Non, les migrants mineurs isolés ne sont pas tous des voleurs ou des violeurs. Je dis cela par expérience, j'en ai fréquenté quelques uns.
Et ce ne sont pas des migrants mineurs isolés que nous accueillons, c'est Demba, Eisan, Mory, Seikou, des enfants, des jeunes avec des bonnes joues de bébé encore, des adolescents qui pourraient être nos enfants, qui, mondialisation oblige, regardent sur leur portable des vidéos de la vie facile des Européens, ont envie de liberté, ont soif d'apprendre, de pouvoir aller à l'école, rêvent d'Occident.
Et ils en ont déjà bien bavé pour arriver jusqu'ici. Quand ils racontent, après quelque temps, une fois qu'ils se sentent en confiance, quand ils racontent leur voyage, leurs galères, la traversée du désert (au sens propre!), les Touaregs, les supplications, la Lybie, les passeurs, les humiliations, le racket, les nuits à marcher, le froid, la faim, les prises d'otages, la police, les douaniers, les coups de feu, les blessures, les amis qu'on laisse parce qu'on doit sauver sa peau et dont on n'aura jamais plus de nouvelles, quand ils racontent cela, tout à demi mot, avec une extrême pudeur, par bribes, comme s'ils voulaient nous ménager, et bien, croyez-moi, on retient ses larmes, on serre les dents parce que le cœur ne peut pas se serrer plus.
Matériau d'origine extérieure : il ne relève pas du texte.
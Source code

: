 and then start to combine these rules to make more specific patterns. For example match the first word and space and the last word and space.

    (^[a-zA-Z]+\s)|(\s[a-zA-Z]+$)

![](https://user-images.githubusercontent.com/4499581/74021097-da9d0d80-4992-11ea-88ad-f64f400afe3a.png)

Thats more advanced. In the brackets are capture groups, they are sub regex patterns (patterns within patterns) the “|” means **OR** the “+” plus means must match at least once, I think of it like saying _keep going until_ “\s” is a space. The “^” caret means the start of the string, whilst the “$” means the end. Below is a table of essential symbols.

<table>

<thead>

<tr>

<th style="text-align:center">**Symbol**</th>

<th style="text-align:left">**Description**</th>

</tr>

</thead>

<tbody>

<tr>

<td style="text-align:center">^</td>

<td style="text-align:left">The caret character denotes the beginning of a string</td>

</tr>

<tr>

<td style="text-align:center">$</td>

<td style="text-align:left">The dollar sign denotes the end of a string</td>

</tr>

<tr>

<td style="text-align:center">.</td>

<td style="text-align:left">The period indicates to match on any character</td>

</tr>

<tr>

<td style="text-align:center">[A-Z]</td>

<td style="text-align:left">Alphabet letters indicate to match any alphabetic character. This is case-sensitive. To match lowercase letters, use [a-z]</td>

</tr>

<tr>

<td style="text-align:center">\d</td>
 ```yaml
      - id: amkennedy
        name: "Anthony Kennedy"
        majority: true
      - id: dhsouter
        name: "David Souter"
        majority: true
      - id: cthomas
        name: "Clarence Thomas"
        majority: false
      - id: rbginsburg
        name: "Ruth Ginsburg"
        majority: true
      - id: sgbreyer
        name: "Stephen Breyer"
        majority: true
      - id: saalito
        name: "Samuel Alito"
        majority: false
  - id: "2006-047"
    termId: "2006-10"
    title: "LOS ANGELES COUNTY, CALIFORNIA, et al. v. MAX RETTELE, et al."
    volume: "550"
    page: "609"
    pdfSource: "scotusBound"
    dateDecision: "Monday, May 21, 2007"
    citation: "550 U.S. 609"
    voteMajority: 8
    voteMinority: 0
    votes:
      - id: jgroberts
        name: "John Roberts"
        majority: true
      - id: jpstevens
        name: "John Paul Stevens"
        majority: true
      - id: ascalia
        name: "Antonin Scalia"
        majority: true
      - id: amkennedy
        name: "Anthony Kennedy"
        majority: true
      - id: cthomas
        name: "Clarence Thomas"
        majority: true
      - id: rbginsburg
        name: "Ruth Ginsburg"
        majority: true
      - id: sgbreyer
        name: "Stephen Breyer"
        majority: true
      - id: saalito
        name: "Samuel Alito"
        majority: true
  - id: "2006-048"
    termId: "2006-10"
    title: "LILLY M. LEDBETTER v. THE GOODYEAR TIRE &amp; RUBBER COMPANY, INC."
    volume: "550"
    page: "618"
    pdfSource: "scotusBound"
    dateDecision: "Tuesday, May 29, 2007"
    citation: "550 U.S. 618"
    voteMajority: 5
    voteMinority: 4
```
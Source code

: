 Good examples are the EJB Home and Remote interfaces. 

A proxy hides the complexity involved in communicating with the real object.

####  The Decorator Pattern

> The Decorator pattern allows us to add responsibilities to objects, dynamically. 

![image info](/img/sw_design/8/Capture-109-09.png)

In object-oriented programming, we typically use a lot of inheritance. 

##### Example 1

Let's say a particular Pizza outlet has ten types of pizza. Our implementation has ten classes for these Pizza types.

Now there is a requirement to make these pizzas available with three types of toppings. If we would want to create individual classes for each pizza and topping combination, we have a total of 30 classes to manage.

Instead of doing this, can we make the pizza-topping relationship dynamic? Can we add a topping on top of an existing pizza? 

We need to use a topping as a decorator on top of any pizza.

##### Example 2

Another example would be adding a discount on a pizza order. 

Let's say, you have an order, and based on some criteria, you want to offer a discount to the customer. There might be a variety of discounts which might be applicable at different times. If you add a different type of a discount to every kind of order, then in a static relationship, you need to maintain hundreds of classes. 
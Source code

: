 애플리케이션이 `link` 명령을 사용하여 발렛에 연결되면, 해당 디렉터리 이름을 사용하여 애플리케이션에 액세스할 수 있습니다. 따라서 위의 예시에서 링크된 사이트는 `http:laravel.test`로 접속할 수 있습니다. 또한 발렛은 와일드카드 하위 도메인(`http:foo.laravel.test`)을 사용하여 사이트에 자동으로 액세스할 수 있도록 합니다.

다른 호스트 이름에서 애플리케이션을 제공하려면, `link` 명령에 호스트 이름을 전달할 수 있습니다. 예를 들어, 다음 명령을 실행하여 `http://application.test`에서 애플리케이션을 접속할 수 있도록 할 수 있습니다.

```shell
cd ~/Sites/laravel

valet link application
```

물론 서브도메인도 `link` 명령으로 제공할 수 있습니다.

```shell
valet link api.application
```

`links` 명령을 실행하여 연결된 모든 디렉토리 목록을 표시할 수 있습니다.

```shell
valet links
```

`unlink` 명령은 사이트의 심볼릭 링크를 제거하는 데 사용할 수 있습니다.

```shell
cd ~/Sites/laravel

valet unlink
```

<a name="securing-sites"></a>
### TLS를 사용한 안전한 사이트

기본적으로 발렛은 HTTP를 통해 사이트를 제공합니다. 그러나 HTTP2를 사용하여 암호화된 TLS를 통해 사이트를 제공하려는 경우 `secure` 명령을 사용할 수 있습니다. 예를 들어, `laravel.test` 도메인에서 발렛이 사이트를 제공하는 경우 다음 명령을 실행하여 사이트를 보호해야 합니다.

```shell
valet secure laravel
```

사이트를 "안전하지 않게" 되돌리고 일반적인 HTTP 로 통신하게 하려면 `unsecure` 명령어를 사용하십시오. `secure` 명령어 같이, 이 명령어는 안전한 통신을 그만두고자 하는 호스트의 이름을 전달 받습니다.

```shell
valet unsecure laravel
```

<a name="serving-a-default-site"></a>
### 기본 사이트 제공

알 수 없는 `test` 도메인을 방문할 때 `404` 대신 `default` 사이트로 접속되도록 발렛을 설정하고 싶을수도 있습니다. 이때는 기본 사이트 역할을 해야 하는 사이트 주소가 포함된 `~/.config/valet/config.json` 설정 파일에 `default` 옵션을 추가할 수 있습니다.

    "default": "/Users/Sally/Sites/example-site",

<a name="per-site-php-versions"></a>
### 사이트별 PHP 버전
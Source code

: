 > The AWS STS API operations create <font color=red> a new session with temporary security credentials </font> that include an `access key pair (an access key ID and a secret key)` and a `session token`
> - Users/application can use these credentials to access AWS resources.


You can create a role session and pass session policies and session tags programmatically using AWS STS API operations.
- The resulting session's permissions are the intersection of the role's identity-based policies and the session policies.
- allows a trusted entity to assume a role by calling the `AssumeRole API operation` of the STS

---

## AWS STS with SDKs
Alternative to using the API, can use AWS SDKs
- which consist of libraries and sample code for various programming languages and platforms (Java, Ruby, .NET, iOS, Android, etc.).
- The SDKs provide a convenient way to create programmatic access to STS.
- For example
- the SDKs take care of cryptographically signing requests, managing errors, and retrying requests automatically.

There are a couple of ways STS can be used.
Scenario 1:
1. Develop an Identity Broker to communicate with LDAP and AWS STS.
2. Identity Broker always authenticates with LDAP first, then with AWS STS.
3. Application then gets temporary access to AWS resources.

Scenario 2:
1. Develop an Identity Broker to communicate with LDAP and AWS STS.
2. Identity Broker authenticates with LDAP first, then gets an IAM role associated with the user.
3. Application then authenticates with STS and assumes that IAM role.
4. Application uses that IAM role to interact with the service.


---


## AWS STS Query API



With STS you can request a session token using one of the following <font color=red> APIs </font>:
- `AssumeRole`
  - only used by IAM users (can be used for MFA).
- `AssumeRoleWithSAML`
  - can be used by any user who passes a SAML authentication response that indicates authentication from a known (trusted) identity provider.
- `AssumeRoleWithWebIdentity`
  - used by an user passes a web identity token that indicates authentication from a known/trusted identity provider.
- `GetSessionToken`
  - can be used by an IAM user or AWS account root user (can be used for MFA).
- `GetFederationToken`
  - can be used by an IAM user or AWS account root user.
Quel beau remerciement nous offrent-ils sans s'en rendre compte ! Ils nous offrent à travers leur regard émerveillé ce que nous avons perdu, enfants gâtés que nous sommes : la conscience du bonheur que cela représente d'avoir un petit lieu à soi, où l'on peut dormir, à l'abri des intempéries et des dangers de la nuit, de simplement actionner un robinet pour avoir de l'eau potable, de pouvoir aller à l'école, apprendre à lire, à écrire. Ce n'est pas un luxe, non, c'est ce dont le monde entier devrait bénéficier si le monde était juste.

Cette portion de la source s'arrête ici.